The 2024 shortlist features four novels and one short story collection that include a wide range of material, from South Asian diaspora experiences to queer historical romance and contemporary Métis stories.
It includes two writers for their debut books: Chacour for What I Know About You, translated by Pablo Strauss, and Rajagopalan for Peacocks of Instagram.
All finalists but Michaels are making their first appearance on the Giller shortlist.
Michaels, recognized this year for Held, was shortlisted for the 1996 Giller Prize for Fugitive Pieces and in 2009 for The Winter Vault. Kerr, who is shortlisted for Prairie Edge, was previously longlisted in 2022 for his novel Avenue of Champions.
Kerr is also one of the 2025 judges for the CBC Short Story Prize.
The shortlisted book are available in accessible format through the National Network for Equitable Library Services and the Centre for Equitable Library Access.
The shortlist was chosen from over 100 books by a jury chaired by author and producer Noah Richler and including writer and professor Kevin Chong and singer-songwriter Molly Johnson. When the jury was announced in January, it also included international jurors Dinaw Mengestu and Megha Majumdar, who have since stepped down.
“Writers of fiction imagine, as a matter of course, what it means to be another: to be marginalized, to be suppressed, to be guilty — to be joyful! — or simply not seen,” said the jury in a press statement. “Their words sing lives, extol our virtues, nurse our injuries, expose our faults, and compel us to consider worlds about which we are curious and unknowing or had no idea existed.”
In July, more than 20 authors pulled their books from consideration for the prize, which is sponsored by Scotiabank, to protest Scotiabank’s investment in Elbit Systems, an Israeli defence contractor. The letter demands the Giller Foundation pressure Scotiabank to fully divest from Elbit Systems. As of the shortlist announcement, 45 authors have signed the letter.
Scotiabank has since reduced its holdings in Elbit Systems by more than two-thirds as of Aug. 14, according to the Canadian Press.
The Giller organizers have removed Scotiabank’s name from the prize. It still remains the prize’s lead sponsor.

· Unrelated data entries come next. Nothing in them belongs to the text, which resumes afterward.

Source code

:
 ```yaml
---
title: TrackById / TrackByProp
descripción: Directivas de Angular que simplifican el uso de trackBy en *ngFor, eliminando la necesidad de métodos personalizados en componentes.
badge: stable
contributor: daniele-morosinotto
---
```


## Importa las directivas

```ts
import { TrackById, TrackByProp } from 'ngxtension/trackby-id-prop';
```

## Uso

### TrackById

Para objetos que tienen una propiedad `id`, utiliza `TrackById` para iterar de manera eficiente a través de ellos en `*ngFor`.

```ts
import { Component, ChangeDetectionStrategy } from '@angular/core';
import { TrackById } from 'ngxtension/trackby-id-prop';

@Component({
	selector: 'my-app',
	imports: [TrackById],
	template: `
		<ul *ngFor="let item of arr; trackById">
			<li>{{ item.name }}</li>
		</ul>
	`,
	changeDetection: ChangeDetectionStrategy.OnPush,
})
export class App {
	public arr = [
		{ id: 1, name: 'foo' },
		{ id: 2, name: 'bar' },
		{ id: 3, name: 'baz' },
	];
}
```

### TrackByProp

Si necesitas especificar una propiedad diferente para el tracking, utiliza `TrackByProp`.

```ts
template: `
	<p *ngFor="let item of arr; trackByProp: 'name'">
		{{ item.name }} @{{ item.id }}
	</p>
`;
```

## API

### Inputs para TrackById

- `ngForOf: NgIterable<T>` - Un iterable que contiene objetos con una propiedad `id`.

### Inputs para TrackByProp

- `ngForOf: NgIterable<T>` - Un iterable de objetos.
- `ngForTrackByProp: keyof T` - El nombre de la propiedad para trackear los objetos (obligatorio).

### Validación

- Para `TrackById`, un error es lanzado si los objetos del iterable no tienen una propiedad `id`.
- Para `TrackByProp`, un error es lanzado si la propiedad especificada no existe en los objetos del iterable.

“Scotiabank continues to be the lead sponsor of the Giller Prize and we remain grateful for their support,” said Giller Prize executive director Elana Rabinovitch, in an email to CBC Books when the longlist was announced. “The decision to remove their name was made so that the focus would be on these exceptional authors and their achievements, and to give the stage to Canada’s best storytellers of today and tomorrow.”
“Ultimately, more than ever, we want to ensure the prize stays true to its purpose: to celebrate the best in Canadian fiction and to give the stage to Canada’s best storytellers. For us, that means ensuring the focus remains solely on the Prize and the art itself.”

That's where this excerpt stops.